_WORK INSTRUCTION_
Answer with the exact lines of the following material from the one containing "access toohello objects?</span></span>" through the one containing "amount of time.</span></span>", both end lines included.

_DATA SECTION_
══════════════════════════════

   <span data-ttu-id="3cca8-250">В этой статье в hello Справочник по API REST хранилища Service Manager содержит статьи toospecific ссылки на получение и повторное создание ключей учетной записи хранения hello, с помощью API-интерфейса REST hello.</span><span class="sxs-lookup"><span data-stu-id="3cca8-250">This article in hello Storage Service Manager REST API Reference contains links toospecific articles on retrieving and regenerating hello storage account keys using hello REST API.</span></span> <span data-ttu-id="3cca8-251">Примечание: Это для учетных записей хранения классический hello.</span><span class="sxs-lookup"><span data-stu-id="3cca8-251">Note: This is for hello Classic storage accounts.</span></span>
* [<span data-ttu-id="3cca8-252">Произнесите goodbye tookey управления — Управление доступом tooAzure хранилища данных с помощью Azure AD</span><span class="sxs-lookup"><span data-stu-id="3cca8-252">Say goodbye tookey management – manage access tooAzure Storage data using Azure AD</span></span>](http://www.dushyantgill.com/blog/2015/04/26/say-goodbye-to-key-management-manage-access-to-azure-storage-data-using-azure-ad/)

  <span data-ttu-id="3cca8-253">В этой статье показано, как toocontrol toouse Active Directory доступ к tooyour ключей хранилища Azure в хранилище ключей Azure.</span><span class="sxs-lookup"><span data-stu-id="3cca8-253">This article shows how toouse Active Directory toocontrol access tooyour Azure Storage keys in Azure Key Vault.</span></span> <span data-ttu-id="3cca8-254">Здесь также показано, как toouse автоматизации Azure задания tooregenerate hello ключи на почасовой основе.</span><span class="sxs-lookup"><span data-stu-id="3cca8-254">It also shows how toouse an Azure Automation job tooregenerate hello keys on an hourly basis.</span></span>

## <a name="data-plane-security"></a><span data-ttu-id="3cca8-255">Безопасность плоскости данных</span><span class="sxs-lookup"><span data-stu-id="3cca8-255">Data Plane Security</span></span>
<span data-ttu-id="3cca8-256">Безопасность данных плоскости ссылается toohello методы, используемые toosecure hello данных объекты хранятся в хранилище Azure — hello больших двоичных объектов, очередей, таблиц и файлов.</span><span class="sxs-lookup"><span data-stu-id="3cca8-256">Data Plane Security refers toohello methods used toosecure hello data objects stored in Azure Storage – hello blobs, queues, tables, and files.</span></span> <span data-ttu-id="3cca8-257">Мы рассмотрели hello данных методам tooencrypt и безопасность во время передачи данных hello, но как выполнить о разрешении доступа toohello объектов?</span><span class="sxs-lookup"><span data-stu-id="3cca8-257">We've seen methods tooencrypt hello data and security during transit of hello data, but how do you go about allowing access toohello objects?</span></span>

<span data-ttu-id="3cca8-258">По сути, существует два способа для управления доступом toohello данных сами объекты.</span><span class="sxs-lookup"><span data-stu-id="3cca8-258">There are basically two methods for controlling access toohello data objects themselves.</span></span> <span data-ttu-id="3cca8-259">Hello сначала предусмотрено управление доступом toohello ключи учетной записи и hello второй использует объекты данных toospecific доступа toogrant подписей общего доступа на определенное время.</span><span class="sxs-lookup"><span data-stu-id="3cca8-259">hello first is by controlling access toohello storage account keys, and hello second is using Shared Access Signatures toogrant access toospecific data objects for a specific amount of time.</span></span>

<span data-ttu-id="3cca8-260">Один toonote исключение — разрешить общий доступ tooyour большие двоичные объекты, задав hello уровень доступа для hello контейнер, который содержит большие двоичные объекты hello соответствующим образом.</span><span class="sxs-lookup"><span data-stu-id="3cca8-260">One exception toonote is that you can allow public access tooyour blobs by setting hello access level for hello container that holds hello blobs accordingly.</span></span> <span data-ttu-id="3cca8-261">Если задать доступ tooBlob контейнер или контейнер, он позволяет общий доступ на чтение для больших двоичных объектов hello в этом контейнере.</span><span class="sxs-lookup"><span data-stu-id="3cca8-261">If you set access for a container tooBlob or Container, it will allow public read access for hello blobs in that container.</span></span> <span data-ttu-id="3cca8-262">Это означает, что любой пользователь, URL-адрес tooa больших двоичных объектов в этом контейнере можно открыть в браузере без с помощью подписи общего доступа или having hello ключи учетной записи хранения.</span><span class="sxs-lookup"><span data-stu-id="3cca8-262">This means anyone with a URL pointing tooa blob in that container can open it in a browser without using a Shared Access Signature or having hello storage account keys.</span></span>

══════════════════════════════

_OUTPUT FOR THIS TASK_
<span data-ttu-id="3cca8-256">Безопасность данных плоскости ссылается toohello методы, используемые toosecure hello данных объекты хранятся в хранилище Azure — hello больших двоичных объектов, очередей, таблиц и файлов.</span><span class="sxs-lookup"><span data-stu-id="3cca8-256">Data Plane Security refers toohello methods used toosecure hello data objects stored in Azure Storage – hello blobs, queues, tables, and files.</span></span> <span data-ttu-id="3cca8-257">Мы рассмотрели hello данных методам tooencrypt и безопасность во время передачи данных hello, но как выполнить о разрешении доступа toohello объектов?</span><span class="sxs-lookup"><span data-stu-id="3cca8-257">We've seen methods tooencrypt hello data and security during transit of hello data, but how do you go about allowing access toohello objects?</span></span>

<span data-ttu-id="3cca8-258">По сути, существует два способа для управления доступом toohello данных сами объекты.</span><span class="sxs-lookup"><span data-stu-id="3cca8-258">There are basically two methods for controlling access toohello data objects themselves.</span></span> <span data-ttu-id="3cca8-259">Hello сначала предусмотрено управление доступом toohello ключи учетной записи и hello второй использует объекты данных toospecific доступа toogrant подписей общего доступа на определенное время.</span><span class="sxs-lookup"><span data-stu-id="3cca8-259">hello first is by controlling access toohello storage account keys, and hello second is using Shared Access Signatures toogrant access toospecific data objects for a specific amount of time.</span></span>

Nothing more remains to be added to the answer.